▸ Goal of the exercise
Each line from the one containing "over =true;" onward, through the end of the entries, is to be transcribed exactly; nothing else is to be included.

▸ Information given

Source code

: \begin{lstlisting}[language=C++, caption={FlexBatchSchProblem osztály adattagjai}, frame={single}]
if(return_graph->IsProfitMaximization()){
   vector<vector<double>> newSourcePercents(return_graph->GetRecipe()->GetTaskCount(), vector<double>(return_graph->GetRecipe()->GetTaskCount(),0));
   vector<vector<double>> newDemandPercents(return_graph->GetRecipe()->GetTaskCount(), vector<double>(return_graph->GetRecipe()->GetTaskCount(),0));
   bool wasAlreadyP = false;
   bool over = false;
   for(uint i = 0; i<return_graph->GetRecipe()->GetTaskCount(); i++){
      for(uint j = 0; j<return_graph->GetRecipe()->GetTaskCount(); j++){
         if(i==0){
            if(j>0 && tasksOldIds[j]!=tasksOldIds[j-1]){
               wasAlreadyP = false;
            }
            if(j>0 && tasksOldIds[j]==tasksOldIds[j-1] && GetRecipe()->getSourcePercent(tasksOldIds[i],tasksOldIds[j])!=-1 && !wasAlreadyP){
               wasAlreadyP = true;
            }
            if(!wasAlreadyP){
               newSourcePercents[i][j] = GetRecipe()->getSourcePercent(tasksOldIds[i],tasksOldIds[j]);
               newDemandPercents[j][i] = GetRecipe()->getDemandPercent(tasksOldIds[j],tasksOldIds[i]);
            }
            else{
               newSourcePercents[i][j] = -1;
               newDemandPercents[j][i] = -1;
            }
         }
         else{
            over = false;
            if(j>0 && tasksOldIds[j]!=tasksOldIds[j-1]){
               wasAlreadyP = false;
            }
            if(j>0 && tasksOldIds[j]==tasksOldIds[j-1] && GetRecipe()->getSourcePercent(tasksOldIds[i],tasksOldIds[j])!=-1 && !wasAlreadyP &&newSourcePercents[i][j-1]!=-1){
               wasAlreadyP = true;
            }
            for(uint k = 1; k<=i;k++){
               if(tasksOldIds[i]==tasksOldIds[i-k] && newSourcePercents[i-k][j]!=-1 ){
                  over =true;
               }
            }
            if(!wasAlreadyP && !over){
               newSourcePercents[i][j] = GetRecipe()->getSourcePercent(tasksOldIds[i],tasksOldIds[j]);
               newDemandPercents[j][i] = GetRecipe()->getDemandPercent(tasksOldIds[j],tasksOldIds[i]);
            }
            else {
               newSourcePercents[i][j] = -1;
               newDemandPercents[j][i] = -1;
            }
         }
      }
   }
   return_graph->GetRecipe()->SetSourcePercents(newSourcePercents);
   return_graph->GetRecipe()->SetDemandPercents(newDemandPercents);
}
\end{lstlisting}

▸ Exercise result
                  over =true;
               }
            }
            if(!wasAlreadyP && !over){
               newSourcePercents[i][j] = GetRecipe()->getSourcePercent(tasksOldIds[i],tasksOldIds[j]);
               newDemandPercents[j][i] = GetRecipe()->getDemandPercent(tasksOldIds[j],tasksOldIds[i]);
            }
            else {
               newSourcePercents[i][j] = -1;
               newDemandPercents[j][i] = -1;
            }
         }
      }
   }
   return_graph->GetRecipe()->SetSourcePercents(newSourcePercents);
   return_graph->GetRecipe()->SetDemandPercents(newDemandPercents);
}
\end{lstlisting}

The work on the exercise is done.